▸ AIM OF THE EXERCISE
Nothing but the lines below between the line holding "Until now, Cyclistic’s" and the line holding "Three questions will", inclusive, should appear in the answer, each set down exactly.

===

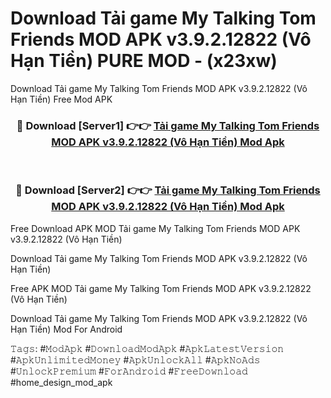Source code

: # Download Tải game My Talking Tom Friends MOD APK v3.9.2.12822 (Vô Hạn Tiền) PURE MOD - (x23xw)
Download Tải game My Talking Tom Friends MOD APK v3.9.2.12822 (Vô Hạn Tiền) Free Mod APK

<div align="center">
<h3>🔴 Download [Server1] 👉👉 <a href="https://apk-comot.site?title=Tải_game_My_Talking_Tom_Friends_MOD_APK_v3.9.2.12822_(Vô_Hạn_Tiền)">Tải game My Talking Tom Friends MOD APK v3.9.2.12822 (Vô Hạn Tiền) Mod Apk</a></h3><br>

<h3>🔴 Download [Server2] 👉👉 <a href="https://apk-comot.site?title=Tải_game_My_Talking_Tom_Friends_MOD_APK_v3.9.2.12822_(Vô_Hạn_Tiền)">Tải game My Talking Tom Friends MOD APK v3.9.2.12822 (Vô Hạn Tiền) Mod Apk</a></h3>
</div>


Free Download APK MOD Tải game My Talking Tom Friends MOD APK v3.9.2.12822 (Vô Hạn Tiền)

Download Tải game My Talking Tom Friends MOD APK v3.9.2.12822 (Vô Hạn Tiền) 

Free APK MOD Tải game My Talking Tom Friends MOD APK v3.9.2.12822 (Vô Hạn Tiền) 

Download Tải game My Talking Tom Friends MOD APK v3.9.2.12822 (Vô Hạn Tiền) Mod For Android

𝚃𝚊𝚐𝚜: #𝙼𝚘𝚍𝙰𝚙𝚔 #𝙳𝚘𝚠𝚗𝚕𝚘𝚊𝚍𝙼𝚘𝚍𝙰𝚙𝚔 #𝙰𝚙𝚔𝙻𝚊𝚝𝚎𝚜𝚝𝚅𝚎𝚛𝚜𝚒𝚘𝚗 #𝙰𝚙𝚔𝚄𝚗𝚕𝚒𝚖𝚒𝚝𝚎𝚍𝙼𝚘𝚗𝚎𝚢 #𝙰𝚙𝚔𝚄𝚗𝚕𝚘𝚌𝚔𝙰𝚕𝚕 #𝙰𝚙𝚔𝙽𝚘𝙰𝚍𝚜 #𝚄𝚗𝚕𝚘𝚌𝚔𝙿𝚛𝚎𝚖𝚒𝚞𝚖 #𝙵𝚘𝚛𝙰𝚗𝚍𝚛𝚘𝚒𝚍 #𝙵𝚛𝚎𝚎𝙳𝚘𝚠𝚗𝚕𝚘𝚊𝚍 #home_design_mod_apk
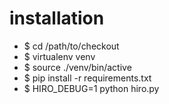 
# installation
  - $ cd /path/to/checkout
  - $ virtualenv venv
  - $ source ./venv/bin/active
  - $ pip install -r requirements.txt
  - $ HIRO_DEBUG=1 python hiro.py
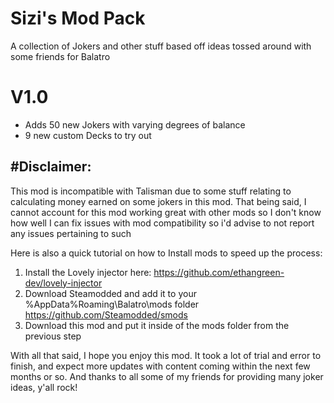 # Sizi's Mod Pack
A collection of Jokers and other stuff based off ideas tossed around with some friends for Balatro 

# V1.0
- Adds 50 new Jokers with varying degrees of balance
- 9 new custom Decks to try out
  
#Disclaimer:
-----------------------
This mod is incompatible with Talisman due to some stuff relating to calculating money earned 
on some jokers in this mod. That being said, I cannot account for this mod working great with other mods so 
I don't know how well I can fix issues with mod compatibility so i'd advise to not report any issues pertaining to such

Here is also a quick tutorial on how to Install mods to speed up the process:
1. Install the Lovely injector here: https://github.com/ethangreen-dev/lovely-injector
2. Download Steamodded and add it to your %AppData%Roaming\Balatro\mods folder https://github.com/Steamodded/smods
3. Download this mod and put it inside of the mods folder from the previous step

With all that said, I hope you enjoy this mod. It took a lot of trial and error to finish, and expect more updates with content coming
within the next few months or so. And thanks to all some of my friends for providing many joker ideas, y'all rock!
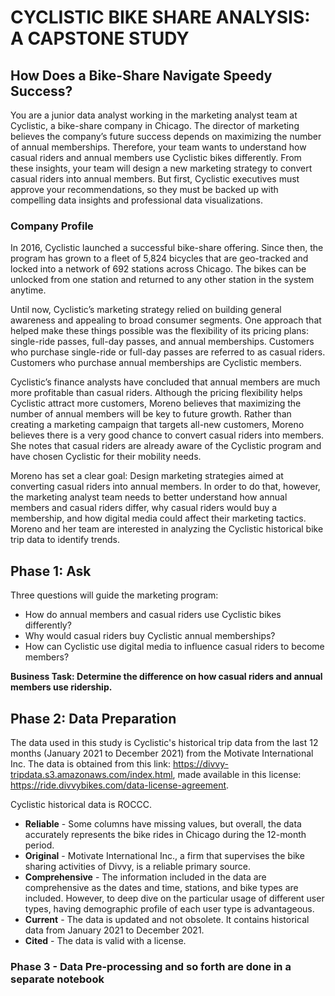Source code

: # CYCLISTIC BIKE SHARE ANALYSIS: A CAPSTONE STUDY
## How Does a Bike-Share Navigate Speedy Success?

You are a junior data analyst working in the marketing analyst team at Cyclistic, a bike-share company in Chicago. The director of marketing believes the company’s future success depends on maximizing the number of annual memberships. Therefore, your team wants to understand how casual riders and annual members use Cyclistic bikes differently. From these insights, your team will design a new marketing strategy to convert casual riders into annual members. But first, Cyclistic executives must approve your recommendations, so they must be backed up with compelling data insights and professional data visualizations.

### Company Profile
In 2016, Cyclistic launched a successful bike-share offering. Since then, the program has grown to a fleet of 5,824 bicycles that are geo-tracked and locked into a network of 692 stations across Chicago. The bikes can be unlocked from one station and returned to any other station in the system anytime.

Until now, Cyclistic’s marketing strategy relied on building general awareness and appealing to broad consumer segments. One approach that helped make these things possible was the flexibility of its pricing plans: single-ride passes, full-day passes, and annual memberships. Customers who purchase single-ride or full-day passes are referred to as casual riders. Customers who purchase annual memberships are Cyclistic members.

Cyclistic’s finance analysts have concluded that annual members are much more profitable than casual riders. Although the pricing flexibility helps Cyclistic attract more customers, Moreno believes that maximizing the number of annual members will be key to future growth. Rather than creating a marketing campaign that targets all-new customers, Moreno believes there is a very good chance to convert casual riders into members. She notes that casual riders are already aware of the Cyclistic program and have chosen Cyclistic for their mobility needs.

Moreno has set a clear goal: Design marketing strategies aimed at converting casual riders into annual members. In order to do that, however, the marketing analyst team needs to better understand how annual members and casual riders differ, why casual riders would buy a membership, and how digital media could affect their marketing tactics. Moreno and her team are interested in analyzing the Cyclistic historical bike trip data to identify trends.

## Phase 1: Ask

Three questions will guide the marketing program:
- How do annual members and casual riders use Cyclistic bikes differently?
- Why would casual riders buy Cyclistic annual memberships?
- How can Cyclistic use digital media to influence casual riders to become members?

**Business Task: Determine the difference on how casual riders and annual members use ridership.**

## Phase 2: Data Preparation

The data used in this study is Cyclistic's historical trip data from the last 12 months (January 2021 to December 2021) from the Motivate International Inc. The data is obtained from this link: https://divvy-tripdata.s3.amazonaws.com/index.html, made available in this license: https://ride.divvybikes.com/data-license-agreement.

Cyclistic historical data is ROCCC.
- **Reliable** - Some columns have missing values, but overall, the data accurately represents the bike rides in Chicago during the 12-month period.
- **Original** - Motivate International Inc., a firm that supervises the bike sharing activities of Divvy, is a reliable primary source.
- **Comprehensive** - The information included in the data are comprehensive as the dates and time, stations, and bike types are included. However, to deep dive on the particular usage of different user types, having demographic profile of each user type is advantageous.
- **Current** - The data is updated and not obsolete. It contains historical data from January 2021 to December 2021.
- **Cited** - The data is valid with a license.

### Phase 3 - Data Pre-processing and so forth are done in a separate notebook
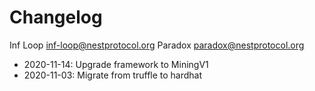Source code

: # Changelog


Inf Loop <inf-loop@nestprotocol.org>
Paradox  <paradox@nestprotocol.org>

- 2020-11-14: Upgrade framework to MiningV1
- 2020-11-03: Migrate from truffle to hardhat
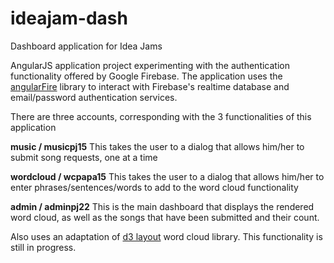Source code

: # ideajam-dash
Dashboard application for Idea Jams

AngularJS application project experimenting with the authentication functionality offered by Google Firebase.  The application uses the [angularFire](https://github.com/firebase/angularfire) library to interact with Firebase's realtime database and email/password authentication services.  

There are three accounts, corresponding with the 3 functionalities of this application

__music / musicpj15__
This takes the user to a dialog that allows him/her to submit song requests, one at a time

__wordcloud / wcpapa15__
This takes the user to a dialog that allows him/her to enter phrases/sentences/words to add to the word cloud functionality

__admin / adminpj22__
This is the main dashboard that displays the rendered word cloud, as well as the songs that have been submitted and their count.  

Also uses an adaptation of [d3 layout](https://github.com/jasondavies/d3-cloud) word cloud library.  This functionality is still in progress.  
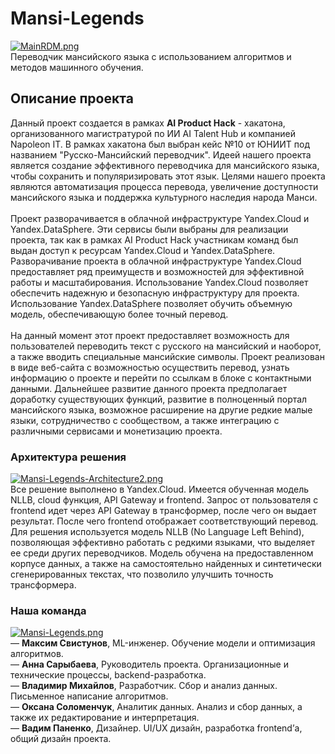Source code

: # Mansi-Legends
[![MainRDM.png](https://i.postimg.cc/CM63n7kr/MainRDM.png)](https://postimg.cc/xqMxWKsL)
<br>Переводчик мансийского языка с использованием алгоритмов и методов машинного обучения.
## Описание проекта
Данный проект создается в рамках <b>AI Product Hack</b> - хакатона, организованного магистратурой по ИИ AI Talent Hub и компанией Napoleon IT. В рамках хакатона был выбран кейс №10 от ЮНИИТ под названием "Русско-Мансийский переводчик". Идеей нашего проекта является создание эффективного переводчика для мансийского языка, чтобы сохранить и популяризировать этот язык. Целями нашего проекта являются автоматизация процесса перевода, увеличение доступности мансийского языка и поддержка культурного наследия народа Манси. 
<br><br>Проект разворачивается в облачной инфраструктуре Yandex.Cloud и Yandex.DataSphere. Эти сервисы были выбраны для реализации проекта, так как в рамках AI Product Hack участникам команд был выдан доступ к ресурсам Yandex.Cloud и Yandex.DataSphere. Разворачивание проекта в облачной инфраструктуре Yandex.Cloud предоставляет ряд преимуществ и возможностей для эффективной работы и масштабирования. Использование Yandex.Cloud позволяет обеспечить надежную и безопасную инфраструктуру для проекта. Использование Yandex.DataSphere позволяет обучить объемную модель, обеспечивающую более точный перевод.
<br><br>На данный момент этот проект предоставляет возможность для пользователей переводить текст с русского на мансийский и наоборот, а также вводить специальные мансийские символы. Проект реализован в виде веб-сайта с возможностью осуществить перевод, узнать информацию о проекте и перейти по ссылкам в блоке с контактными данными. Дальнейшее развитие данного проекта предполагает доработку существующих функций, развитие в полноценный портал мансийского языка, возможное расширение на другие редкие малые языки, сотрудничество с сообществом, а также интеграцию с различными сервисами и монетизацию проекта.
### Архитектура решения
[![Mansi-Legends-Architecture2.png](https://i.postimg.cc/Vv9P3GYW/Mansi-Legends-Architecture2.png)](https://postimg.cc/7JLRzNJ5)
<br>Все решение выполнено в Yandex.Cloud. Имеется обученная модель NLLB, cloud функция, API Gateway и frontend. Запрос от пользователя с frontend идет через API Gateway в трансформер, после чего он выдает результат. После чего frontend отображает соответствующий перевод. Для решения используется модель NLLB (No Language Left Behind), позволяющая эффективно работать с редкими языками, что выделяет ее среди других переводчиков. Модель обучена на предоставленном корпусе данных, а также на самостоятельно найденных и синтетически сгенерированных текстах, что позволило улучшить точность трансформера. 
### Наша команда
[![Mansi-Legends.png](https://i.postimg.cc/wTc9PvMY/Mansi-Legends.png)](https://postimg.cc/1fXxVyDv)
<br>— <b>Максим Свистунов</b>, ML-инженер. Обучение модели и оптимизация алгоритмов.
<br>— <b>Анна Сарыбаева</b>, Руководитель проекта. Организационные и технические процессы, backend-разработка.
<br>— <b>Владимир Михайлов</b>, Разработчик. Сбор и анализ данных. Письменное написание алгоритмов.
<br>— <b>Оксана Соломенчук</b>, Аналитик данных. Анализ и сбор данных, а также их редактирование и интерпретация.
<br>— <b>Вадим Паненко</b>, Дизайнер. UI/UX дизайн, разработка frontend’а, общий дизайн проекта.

===

▸ RESULT OF THIS EXERCISE
Until now, Cyclistic’s marketing strategy relied on building general awareness and appealing to broad consumer segments. One approach that helped make these things possible was the flexibility of its pricing plans: single-ride passes, full-day passes, and annual memberships. Customers who purchase single-ride or full-day passes are referred to as casual riders. Customers who purchase annual memberships are Cyclistic members.

Cyclistic’s finance analysts have concluded that annual members are much more profitable than casual riders. Although the pricing flexibility helps Cyclistic attract more customers, Moreno believes that maximizing the number of annual members will be key to future growth. Rather than creating a marketing campaign that targets all-new customers, Moreno believes there is a very good chance to convert casual riders into members. She notes that casual riders are already aware of the Cyclistic program and have chosen Cyclistic for their mobility needs.

Moreno has set a clear goal: Design marketing strategies aimed at converting casual riders into annual members. In order to do that, however, the marketing analyst team needs to better understand how annual members and casual riders differ, why casual riders would buy a membership, and how digital media could affect their marketing tactics. Moreno and her team are interested in analyzing the Cyclistic historical bike trip data to identify trends.

## Phase 1: Ask

Three questions will guide the marketing program:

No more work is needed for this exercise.